### TASK TO COMPLETE
Each record below needs to be copied out exactly as it stands.

INFORMATION PROVIDED below:

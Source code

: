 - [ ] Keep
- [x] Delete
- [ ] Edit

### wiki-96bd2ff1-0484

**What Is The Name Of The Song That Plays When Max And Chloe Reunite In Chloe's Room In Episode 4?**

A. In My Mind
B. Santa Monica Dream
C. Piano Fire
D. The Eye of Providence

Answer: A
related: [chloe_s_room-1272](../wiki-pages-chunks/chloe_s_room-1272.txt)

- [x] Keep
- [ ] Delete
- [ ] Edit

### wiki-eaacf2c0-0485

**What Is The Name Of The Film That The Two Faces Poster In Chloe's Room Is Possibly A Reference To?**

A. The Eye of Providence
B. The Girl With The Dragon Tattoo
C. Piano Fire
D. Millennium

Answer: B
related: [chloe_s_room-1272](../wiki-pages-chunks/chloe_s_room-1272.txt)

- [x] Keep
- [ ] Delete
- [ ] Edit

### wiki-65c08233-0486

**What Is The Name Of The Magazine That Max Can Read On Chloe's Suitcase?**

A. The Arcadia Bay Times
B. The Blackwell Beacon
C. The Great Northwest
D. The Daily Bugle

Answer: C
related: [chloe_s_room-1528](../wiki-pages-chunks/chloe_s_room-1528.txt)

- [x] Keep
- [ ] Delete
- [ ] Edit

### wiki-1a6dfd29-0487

End of INFORMATION PROVIDED.

### YOUR RESPONSE
Source code

: - [ ] Keep
- [x] Delete
- [ ] Edit

### wiki-96bd2ff1-0484

**What Is The Name Of The Song That Plays When Max And Chloe Reunite In Chloe's Room In Episode 4?**

A. In My Mind
B. Santa Monica Dream
C. Piano Fire
D. The Eye of Providence

Answer: A
related: [chloe_s_room-1272](../wiki-pages-chunks/chloe_s_room-1272.txt)

- [x] Keep
- [ ] Delete
- [ ] Edit

### wiki-eaacf2c0-0485

**What Is The Name Of The Film That The Two Faces Poster In Chloe's Room Is Possibly A Reference To?**

A. The Eye of Providence
B. The Girl With The Dragon Tattoo
C. Piano Fire
D. Millennium

Answer: B
related: [chloe_s_room-1272](../wiki-pages-chunks/chloe_s_room-1272.txt)

- [x] Keep
- [ ] Delete
- [ ] Edit

### wiki-65c08233-0486

**What Is The Name Of The Magazine That Max Can Read On Chloe's Suitcase?**

A. The Arcadia Bay Times
B. The Blackwell Beacon
C. The Great Northwest
D. The Daily Bugle

Answer: C
related: [chloe_s_room-1528](../wiki-pages-chunks/chloe_s_room-1528.txt)

- [x] Keep
- [ ] Delete
- [ ] Edit

### wiki-1a6dfd29-0487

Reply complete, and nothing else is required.